Despite hailing global gains in revenues and market share, Dell saw profits decline in its second fiscal quarter as gross margin took a hit due to overly aggressive pricing in EMEA.
For the three months ended 1 August 2008, Dell revenues increased 11% to $16.4bn on the back of a 19% rise in unit shipments - 1.4 times the industry average - but profits after tax fell 17% to $616m.
In a conference call with analysts, Brian Gladden, Dell senior vice-president said it had gained market share across all geographies and product categories that equated to one global percentage point.
But he conceded "we know we can improve our profitability gross margin declined by 120 basis points as we took strategic pricing actions in EMEA ahead of cost improvements."
The market has been aggressive this year as vendors try to hold their own against rivals but Gladden said its issue was "more self inflicted".
"In EMEA we also had an increase in the deferral of services revenues driven by change in how we market our services offering to the region," he continued, adding this profit would be recognised in future results.
Gross margins were also impacted by the retail mix shift in Dell's consumer business as it continues to expand its footprint, but the sequential decline was partially offset by a reduction in operating expenses.
Gladden said it had reduced employee levels by 1,500 in the quarter, taking the tally to 8,500 since the first quarter of 2007 and the targeted number of 8,900 would be realised in this current fiscal quarter.

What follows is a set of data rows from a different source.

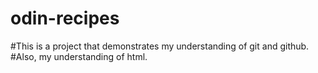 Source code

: # odin-recipes
#This is a project that demonstrates my understanding of git and github.
#Also, my understanding of html. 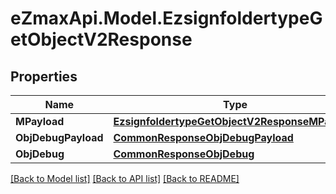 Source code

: 
# eZmaxApi.Model.EzsignfoldertypeGetObjectV2Response

## Properties

Name | Type | Description | Notes
------------ | ------------- | ------------- | -------------
**MPayload** | [**EzsignfoldertypeGetObjectV2ResponseMPayload**](EzsignfoldertypeGetObjectV2ResponseMPayload.md) |  | 
**ObjDebugPayload** | [**CommonResponseObjDebugPayload**](CommonResponseObjDebugPayload.md) |  | [optional] 
**ObjDebug** | [**CommonResponseObjDebug**](CommonResponseObjDebug.md) |  | [optional] 

[[Back to Model list]](../README.md#documentation-for-models)
[[Back to API list]](../README.md#documentation-for-api-endpoints)
[[Back to README]](../README.md)

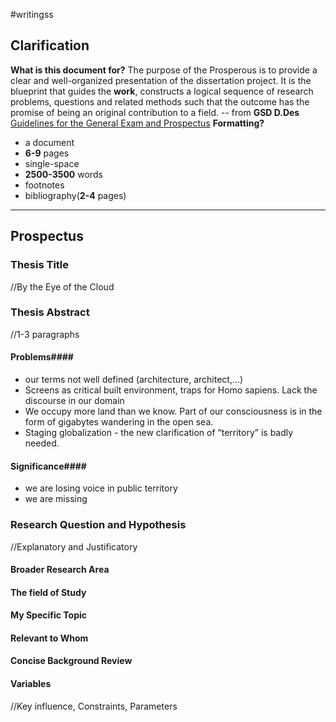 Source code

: #writingss

## Clarification ##
**What is this document for?**
	The purpose of the Prosperous is to provide a clear and well-organized presentation of the dissertation project.
	It is the blueprint that guides the **work**, constructs a logical sequence of research problems, questions and related methods such that the outcome has the promise of being an original contribution to a field.
	-- from **GSD D.Des** [Guidelines for the General Exam and Prospectus](https://wwwgsdharvard.wpenginepowered.com/wp-content/uploads/2021/09/DDes-Guidelines-for-the-General-Exam-and-Prospectus_091421.pdf)
**Formatting?**
- a document
- **6-9** pages
- single-space
- **2500-3500** words
- footnotes
- bibliography(**2-4** pages)

---

## Prospectus ##
### Thesis Title ###
//By the Eye of the Cloud

### Thesis Abstract ###
//1-3 paragraphs
#### Problems####
- our terms not well defined (architecture, architect,...)
- Screens as critical built environment, traps for Homo sapiens. Lack the discourse in our domain
- We occupy more land than we know. Part of our consciousness is in the form of gigabytes wandering in the open sea.
- Staging globalization - the new clarification of “territory” is badly needed.

#### Significance####
- we are losing voice in public territory
- we are missing 
### Research Question and Hypothesis ###
//Explanatory and Justificatory
#### Broader Research Area ####

#### The field of Study ####

#### My Specific Topic ####

#### Relevant to Whom ####

#### Concise Background Review ####

#### Variables ####
//Key influence, Constraints, Parameters


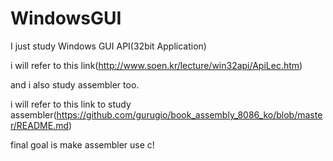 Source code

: # WindowsGUI

I just study Windows GUI API(32bit Application)

i will refer to this link(http://www.soen.kr/lecture/win32api/ApiLec.htm)

and i also study assembler too.

i will refer to this link to study assembler(https://github.com/gurugio/book_assembly_8086_ko/blob/master/README.md)

final goal is make assembler use c!

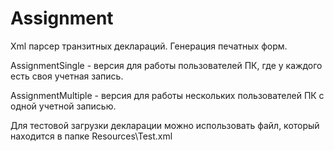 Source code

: # Assignment
Xml парсер транзитных деклараций. Генерация печатных форм.

AssignmentSingle - версия для работы пользователей ПК, где у каждого есть своя учетная запись.

AssignmentMultiple - версия для работы нескольких пользователей ПК с одной учетной записью.

Для тестовой загрузки декларации можно использовать файл, который находится в папке Resources\Test.xml 
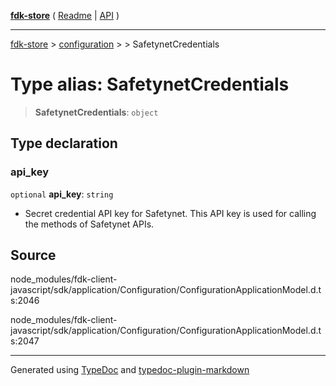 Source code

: [**fdk-store**](../../../README.md) ( [Readme](../../../README.md) \| [API](../../../API.md) )

---

[fdk-store](../../../API.md) > [configuration](../../README.md) > [<internal>](../README.md) > SafetynetCredentials

# Type alias: SafetynetCredentials

> **SafetynetCredentials**: `object`

## Type declaration

### api_key

`optional` **api_key**: `string`

- Secret credential API key for Safetynet. This
  API key is used for calling the methods of Safetynet APIs.

## Source

node_modules/fdk-client-javascript/sdk/application/Configuration/ConfigurationApplicationModel.d.ts:2046

node_modules/fdk-client-javascript/sdk/application/Configuration/ConfigurationApplicationModel.d.ts:2047

---

Generated using [TypeDoc](https://typedoc.org/) and [typedoc-plugin-markdown](https://www.npmjs.com/package/typedoc-plugin-markdown)
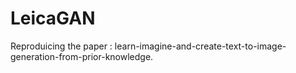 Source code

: # LeicaGAN
Reproduicing the paper : learn-imagine-and-create-text-to-image-generation-from-prior-knowledge.

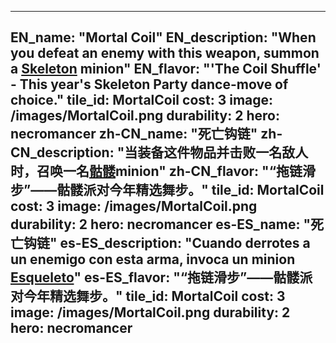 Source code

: ---

EN_name: "Mortal Coil"
EN_description: "When you defeat an enemy with this weapon, summon a <a href = '../en/unknown_type000#MinionSkeleton'>Skeleton</a> minion"
EN_flavor: "'The Coil Shuffle' - This year's Skeleton Party dance-move of choice."
tile_id: MortalCoil
cost: 3
image: /images/MortalCoil.png
durability: 2
hero: necromancer
zh-CN_name: "死亡钩链"
zh-CN_description: "当装备这件物品并击败一名敌人时，召唤一名<a href = '../zh_cn/unknown_type000#MinionSkeleton'>骷髅</a>minion"
zh-CN_flavor: "“拖链滑步”——骷髅派对今年精选舞步。"
tile_id: MortalCoil
cost: 3
image: /images/MortalCoil.png
durability: 2
hero: necromancer
es-ES_name: "死亡钩链"
es-ES_description: "Cuando derrotes a un enemigo con esta arma, invoca un minion <a href = '../es_es/unknown_type000#MinionSkeleton'>Esqueleto</a>"
es-ES_flavor: "“拖链滑步”——骷髅派对今年精选舞步。"
tile_id: MortalCoil
cost: 3
image: /images/MortalCoil.png
durability: 2
hero: necromancer
--- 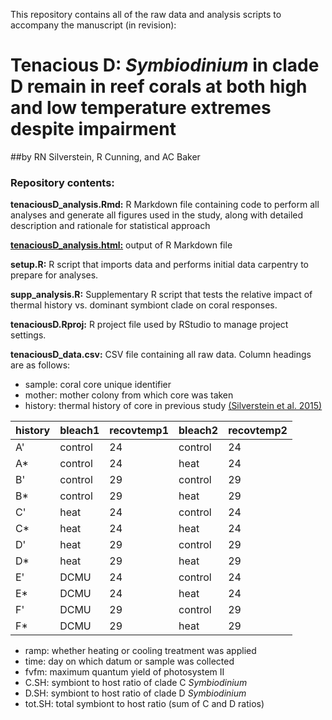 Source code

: This repository contains all of the raw data and analysis scripts to accompany the manuscript (in revision):

# Tenacious D: *Symbiodinium* in clade D remain in reef corals at both high and low temperature extremes despite impairment

##by RN Silverstein, R Cunning, and AC Baker

### Repository contents:

**tenaciousD_analysis.Rmd:** R Markdown file containing code to perform all analyses and generate all figures used in the study, along with detailed description and rationale for statistical approach

[**tenaciousD_analysis.html:**](tenaciousD_analysis.html) output of R Markdown file

**setup.R:** R script that imports data and performs initial data carpentry to prepare for analyses.

**supp_analysis.R:** Supplementary R script that tests the relative impact of thermal history vs. dominant symbiont clade on coral responses.

**tenaciousD.Rproj:** R project file used by RStudio to manage project settings.

**tenaciousD_data.csv:** CSV file containing all raw data. Column headings are as follows:

- sample: coral core unique identifier
- mother: mother colony from which core was taken
- history: thermal history of core in previous study [(Silverstein et al. 2015)](http://dx.doi.org/10.1111/gcb.12706)

| history | bleach1 | recovtemp1 | bleach2 | recovtemp2 |
|---------|---------|------------|---------|------------|
| A'      | control | 24         | control | 24         |
| A*      | control | 24         | heat    | 24         |
| B'      | control | 29         | control | 29         |
| B*      | control | 29         | heat    | 29         |
| C'      | heat    | 24         | control | 24         |
| C*      | heat    | 24         | heat    | 24         |
| D'      | heat    | 29         | control | 29         |
| D*      | heat    | 29         | heat    | 29         |
| E'      | DCMU    | 24         | control | 24         |
| E*      | DCMU    | 24         | heat    | 24         |
| F'      | DCMU    | 29         | control | 29         |
| F*      | DCMU    | 29         | heat    | 29         |

- ramp: whether heating or cooling treatment was applied
- time: day on which datum or sample was collected
- fvfm: maximum quantum yield of photosystem II
- C.SH: symbiont to host ratio of clade C *Symbiodinium*
- D.SH: symbiont to host ratio of clade D *Symbiodinium*
- tot.SH: total symbiont to host ratio (sum of C and D ratios)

On a regional basis, EMEA revenues grew 10.8% year-on-year to $3.5bn but declined 8% sequentially, operating profits dived from $202m a year earlier to $72m.
The Americas saw revenues climb 5.4% to $8bn and operating profits fall to $700m, compared with $757m. Asia Pacific and Japan experienced a 16.4% increase in revenues to $2bn and profits rise from $142m to $157m.
The channel did not get a mention during Dell's conference call, in stark contrast to the previous quarter when partners were praised.